Hello, and welcome to the online edition of the Encyclopedia of Fantastic Victoriana, what can be considered edition 2.5 after the first edition in 2005 and the second edition in 2019. My purpose in writing the Encyclopedia back in the early '00s and in revising it for the electronic edition now has been to shine a critical light on those works who have traditionally been excluded from the literary canon: science fiction, fantasy, horror, mysteries, Westerns, historical novels, dime novels, penny dreadfuls, and story papers. For the second edition I included some canonical works in the Encyclopedia, and in this online edition I've included half a dozen more, because those canonical works were great fun and good quality--and one of the raison d'etre of the Encyclopedia is to advertise the length and breadth of genuinely good works published in the Victorian Era specifically and during the Long Nineteenth Century more broadly. 

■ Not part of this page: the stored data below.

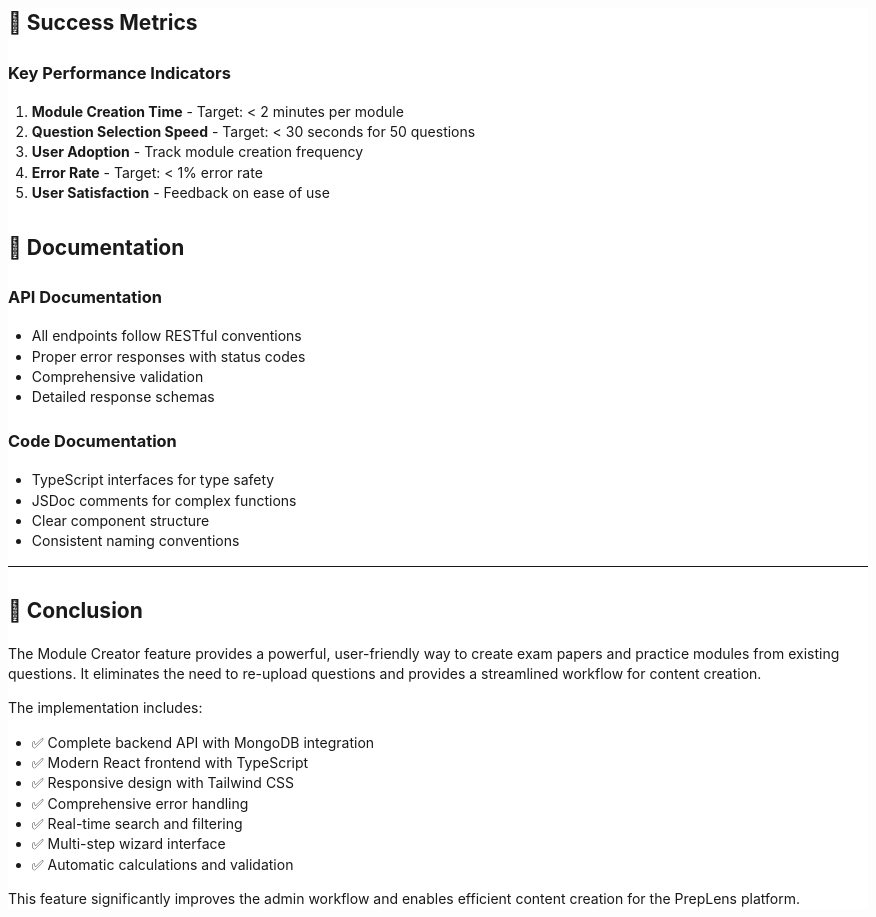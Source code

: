 ## 🎯 **Success Metrics**

### **Key Performance Indicators**
1. **Module Creation Time** - Target: < 2 minutes per module
2. **Question Selection Speed** - Target: < 30 seconds for 50 questions
3. **User Adoption** - Track module creation frequency
4. **Error Rate** - Target: < 1% error rate
5. **User Satisfaction** - Feedback on ease of use

## 📝 **Documentation**

### **API Documentation**
- All endpoints follow RESTful conventions
- Proper error responses with status codes
- Comprehensive validation
- Detailed response schemas

### **Code Documentation**
- TypeScript interfaces for type safety
- JSDoc comments for complex functions
- Clear component structure
- Consistent naming conventions

---

## 🎉 **Conclusion**

The Module Creator feature provides a powerful, user-friendly way to create exam papers and practice modules from existing questions. It eliminates the need to re-upload questions and provides a streamlined workflow for content creation.

The implementation includes:
- ✅ Complete backend API with MongoDB integration
- ✅ Modern React frontend with TypeScript
- ✅ Responsive design with Tailwind CSS
- ✅ Comprehensive error handling
- ✅ Real-time search and filtering
- ✅ Multi-step wizard interface
- ✅ Automatic calculations and validation

This feature significantly improves the admin workflow and enables efficient content creation for the PrepLens platform.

This Encyclopedia is subjective, not objective, although I tried to make my subjective judgments as objective as possible, if that makes any sense. I could have written dry plot analyses and dispassionate character descriptions, but books like Richard & E.F. Bleiler’s Science Fiction: The Early Years and the Trouser Press Record Guide are always the most fun when the authors laud the worthy and savage the vile, and that is what I have tried to do.

This Encyclopedia is prescriptive rather than descriptive. I’m attempting simultaneously to be critic (and explain why a book or story is good or bad) and reviewer (and explain why you should or shouldn’t read it) and historian (what the book or story's place in the context of its genre or history is). Like any critic, I have biases. My tastes are idiosyncratic and perhaps not always defensible (for example, I think Stanley J. Weyman is a better writer of historical novels than Walter Scott). I couldn’t write otherwise and haven’t bothered to try.

This Encyclopedia is not exhaustive. I realize that by calling this site an “encyclopedia” I am in some way laying claim to thoroughness. Much as I’d like this to be the case, it simply isn’t possible. There is too much material out there, in too many genres and media, for any one Encyclopedia to cover to any degree of exactitude. Several web sites, each with the number of pages of this one, might suffice to exhaust all of Victorian mystery fiction, but that would exclude science fiction, and historical romances, and the other genres I’ve included here. So, no, this site is not exhaustive. It couldn’t be. What I’ve tried to do instead is strike a balance between the important, the entertaining, and the goofy.

This Encyclopedia is not aimed at specialists, although I hope that there is information in these webpages which will surprise and inform them. This Encyclopedia is aimed at people like me, who are intelligent and well-read but who have not, for whatever reason, read widely in the Victorians.